止血パラメーターの測定が術中・術後出血の予測につながるか検討
自治医科大学は6月30日、術前のさまざまな止血パラメーターの中で線溶抑制因子や血小板機能の周術期出血に対する重要性を明らかにしたと発表した。この研究は、同大整形外科学講座、病態生化学部門、分子病態研究部の研究グループによるもの。研究成果は、英文専門誌の「PLOS ONE」(オンライン版)に掲載されている。

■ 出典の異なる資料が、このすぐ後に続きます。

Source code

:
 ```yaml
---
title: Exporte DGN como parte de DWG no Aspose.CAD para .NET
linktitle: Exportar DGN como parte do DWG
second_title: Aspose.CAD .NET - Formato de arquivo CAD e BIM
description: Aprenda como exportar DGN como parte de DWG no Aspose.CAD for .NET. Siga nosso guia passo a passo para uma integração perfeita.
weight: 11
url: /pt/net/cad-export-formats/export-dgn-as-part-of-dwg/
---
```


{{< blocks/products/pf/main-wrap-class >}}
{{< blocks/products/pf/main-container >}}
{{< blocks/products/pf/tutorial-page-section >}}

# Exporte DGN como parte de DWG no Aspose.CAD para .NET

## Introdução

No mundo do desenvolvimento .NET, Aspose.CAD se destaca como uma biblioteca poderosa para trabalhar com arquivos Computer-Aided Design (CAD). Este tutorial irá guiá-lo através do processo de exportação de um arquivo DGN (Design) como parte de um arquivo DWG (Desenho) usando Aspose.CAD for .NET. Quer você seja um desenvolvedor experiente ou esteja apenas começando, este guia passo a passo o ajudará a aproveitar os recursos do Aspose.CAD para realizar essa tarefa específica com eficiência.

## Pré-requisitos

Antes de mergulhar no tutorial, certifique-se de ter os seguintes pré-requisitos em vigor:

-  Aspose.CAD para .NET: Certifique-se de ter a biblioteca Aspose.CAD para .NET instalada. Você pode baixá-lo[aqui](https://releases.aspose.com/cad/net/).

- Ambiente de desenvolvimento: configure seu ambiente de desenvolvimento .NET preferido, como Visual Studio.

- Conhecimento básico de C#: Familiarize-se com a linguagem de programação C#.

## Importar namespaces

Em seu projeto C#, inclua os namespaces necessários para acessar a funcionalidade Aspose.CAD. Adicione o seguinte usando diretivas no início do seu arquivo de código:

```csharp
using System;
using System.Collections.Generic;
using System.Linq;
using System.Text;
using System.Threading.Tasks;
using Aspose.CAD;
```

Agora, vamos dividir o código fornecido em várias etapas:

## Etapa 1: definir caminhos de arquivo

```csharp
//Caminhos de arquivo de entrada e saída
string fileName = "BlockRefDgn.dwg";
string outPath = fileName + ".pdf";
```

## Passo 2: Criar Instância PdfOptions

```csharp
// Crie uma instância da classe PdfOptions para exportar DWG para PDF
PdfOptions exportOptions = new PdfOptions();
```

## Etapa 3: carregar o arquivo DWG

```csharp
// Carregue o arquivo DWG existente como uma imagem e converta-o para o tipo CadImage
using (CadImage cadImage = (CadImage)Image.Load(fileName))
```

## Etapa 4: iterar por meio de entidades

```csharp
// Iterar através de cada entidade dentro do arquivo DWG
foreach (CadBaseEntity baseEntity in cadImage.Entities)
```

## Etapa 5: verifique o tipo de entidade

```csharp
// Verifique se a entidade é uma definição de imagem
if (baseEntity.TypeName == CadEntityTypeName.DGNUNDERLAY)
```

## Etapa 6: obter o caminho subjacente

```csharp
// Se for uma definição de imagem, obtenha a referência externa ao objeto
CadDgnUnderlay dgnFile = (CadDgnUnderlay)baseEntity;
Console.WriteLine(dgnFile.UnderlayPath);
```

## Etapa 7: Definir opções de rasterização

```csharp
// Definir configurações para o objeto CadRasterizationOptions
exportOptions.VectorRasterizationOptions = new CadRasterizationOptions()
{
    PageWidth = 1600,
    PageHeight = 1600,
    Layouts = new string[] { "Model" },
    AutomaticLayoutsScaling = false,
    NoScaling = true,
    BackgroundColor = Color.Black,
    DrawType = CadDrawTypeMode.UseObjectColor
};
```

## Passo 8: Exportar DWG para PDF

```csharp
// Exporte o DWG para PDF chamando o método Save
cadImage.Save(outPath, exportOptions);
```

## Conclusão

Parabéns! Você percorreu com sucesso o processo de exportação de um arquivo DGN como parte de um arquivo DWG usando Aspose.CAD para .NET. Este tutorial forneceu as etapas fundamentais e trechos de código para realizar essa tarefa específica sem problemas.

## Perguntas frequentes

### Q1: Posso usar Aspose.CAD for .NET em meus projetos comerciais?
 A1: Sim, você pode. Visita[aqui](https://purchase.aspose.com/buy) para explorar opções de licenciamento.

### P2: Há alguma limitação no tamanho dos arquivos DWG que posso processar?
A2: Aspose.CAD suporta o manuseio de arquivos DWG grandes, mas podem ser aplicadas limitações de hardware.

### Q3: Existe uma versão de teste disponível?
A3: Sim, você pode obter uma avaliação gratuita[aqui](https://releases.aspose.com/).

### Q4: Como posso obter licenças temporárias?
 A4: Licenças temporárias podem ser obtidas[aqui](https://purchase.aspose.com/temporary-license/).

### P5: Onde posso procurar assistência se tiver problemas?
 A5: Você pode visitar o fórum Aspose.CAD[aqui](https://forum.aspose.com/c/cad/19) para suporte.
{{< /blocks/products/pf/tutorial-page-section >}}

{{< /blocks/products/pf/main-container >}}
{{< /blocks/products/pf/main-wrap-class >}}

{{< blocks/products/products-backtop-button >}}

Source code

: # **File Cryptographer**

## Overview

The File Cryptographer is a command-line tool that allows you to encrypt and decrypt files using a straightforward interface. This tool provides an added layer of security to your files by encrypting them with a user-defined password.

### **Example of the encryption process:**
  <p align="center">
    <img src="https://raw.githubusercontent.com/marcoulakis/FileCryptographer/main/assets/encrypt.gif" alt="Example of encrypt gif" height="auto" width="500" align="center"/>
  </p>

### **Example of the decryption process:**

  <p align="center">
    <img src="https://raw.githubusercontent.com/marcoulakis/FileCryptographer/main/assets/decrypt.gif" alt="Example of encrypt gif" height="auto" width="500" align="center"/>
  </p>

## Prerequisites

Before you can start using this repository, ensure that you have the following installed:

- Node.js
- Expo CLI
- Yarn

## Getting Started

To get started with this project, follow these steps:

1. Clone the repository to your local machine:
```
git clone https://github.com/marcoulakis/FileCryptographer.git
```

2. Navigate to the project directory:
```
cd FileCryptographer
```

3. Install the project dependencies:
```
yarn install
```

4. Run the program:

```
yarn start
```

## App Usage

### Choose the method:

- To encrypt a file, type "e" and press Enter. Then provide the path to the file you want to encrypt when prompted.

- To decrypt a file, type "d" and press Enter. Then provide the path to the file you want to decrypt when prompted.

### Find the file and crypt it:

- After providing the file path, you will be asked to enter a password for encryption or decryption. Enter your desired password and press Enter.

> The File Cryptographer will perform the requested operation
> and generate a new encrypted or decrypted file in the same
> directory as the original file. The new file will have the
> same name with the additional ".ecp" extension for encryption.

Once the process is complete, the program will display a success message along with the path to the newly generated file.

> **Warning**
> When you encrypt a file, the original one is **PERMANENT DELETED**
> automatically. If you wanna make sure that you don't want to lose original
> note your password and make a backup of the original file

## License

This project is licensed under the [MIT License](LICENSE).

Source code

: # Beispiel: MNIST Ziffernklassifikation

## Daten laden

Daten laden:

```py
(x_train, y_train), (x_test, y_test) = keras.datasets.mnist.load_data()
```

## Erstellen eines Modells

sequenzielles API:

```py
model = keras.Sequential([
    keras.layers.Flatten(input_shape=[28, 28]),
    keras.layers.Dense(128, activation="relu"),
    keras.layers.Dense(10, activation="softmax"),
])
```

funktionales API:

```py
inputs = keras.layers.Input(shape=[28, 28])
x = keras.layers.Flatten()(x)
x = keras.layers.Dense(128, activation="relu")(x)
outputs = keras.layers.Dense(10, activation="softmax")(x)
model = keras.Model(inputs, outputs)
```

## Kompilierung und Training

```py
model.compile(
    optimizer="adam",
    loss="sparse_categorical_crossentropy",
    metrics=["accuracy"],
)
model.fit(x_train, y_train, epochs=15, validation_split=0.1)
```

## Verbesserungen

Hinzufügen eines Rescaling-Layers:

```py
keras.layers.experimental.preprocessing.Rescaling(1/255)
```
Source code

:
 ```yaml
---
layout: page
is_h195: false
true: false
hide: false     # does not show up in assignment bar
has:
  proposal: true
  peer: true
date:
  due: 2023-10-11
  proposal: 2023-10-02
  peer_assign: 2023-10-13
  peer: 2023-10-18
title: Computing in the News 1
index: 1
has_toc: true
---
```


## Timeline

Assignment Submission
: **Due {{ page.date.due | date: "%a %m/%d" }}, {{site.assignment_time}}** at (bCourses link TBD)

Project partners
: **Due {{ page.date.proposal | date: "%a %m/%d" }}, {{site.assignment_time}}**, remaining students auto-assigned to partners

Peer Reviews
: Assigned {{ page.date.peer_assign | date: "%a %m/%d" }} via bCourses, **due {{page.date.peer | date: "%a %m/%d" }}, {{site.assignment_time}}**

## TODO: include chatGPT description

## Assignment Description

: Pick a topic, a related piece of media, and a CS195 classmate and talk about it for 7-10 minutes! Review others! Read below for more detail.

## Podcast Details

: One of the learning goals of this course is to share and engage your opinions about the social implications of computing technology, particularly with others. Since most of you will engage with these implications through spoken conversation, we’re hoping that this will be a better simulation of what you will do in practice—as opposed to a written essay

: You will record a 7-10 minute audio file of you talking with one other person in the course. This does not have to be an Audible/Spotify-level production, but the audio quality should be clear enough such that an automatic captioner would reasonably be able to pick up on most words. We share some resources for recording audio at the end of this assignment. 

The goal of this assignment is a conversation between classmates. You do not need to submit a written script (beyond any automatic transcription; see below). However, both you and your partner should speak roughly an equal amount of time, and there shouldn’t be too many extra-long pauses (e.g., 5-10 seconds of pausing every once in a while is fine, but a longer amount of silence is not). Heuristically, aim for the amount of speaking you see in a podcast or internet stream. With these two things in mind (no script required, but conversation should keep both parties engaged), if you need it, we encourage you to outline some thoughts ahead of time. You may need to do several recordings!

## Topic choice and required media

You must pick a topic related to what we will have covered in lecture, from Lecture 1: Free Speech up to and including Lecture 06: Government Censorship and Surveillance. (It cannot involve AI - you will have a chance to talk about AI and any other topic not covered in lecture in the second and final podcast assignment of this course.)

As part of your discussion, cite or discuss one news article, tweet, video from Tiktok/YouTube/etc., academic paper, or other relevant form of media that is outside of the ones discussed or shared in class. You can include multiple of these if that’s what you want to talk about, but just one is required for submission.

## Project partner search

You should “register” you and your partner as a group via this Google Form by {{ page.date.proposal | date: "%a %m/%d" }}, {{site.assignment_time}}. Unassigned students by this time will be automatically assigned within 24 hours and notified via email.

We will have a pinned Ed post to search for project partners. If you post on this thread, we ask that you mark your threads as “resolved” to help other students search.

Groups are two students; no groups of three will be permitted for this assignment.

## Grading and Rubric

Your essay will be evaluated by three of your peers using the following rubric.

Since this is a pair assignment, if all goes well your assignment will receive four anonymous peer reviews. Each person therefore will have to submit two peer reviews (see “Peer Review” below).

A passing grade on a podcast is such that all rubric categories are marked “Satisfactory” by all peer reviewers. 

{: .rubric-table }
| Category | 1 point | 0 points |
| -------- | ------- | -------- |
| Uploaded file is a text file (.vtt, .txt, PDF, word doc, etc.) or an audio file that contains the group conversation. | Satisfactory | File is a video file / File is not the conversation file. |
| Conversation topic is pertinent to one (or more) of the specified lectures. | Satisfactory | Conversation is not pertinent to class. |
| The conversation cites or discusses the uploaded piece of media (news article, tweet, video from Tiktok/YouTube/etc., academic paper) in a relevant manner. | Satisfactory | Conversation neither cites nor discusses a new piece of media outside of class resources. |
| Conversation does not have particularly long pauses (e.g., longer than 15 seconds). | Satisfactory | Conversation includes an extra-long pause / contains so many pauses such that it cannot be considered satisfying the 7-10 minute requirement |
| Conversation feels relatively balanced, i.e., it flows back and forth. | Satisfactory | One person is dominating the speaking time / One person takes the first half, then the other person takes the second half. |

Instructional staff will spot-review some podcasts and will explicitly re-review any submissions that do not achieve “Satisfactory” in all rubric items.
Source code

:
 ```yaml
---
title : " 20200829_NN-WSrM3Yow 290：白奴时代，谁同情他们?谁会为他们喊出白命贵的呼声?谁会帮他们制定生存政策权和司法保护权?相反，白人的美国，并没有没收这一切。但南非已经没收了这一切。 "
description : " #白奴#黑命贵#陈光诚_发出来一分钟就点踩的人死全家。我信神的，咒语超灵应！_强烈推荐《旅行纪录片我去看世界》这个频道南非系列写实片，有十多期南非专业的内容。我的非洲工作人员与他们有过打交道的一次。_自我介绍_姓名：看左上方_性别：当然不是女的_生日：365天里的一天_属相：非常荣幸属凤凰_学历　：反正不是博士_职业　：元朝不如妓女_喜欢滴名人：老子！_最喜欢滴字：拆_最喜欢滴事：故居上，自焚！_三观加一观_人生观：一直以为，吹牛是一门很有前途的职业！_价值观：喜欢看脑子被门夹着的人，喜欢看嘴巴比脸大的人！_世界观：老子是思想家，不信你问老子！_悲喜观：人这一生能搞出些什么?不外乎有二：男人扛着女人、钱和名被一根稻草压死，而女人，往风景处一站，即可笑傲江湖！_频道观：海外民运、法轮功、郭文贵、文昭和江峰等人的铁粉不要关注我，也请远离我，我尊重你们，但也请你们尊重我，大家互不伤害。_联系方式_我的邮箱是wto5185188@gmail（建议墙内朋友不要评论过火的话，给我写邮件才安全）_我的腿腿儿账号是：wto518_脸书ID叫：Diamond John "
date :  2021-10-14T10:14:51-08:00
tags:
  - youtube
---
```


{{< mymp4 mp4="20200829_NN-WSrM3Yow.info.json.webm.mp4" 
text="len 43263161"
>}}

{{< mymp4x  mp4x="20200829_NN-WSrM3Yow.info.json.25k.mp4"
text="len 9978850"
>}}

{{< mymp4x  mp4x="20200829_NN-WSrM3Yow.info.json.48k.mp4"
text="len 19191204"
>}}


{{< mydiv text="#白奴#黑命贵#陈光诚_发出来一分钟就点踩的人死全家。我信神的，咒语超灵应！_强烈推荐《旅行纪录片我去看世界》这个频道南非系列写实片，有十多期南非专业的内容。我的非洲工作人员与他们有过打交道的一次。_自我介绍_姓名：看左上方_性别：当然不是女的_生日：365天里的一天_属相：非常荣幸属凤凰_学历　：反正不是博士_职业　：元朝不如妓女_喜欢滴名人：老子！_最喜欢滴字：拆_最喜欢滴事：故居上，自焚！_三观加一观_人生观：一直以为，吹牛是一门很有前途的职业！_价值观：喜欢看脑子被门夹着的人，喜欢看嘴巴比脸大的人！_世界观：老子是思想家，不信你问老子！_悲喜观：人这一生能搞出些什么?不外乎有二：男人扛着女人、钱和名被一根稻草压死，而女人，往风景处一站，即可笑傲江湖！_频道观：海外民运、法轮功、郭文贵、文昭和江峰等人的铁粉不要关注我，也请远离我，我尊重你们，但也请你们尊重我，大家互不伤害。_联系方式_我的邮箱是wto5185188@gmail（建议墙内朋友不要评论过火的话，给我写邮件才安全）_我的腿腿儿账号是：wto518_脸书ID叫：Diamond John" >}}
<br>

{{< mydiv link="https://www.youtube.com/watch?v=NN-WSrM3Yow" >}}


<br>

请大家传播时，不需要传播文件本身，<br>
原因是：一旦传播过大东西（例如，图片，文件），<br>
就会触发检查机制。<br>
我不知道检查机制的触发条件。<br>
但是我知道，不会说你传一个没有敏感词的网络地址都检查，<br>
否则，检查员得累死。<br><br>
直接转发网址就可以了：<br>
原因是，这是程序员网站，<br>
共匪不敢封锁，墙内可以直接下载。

今回の研究は、頚椎の予定手術患者を対象とした前向き観察研究。術前のさまざまな止血パラメーターの測定が、術中、術後出血を予測しうるかを明らかにすることを目的として実施された。その結果、術前に明らかな出血傾向がなくても、詳細な血小板凝集能検査、凝固能、線溶因子と周術期出血量との相関を認めたという。
線溶抑制因子の測定が、術後管理の個別化に繋がる可能性
術中出血と関連したのは、線溶抑制因子であるプラスミノーゲンアクチベーターインヒビター-1(PAI-1)。術後出血と最も関連したのは、肥満だった。PAI-1はアディポサイトカインとしても知られる線溶抑制因子であり、肥満と相関が認められる。PAI-1とBMIの中央値によって、患者を4群に分けるとPAI-1低値の肥満群で出血量が多い傾向が認められたという。
術前検査で線溶抑制因子が低値の患者は、線溶抑制剤であるトラネキサム酸で周術期の出血を軽減できる可能性がある。また、整形外科手術においては深部静脈血栓症の高リスク手術に積極的な抗凝固療法が行われるが、線溶抑制因子が低値の患者では、抗血栓療法が出血を助長する可能性があるという。これらの線溶抑制因子の測定は、周術期出血を予期する新たなスクリーニング検査や術後管理の個別化に繋がる可能性があると研究グループは指摘。今後は、より大きな母集団を対象とした研究により、これらの止血パラメーターの臨床的重要性、そのカットオフ値を証明する必要があるとしている。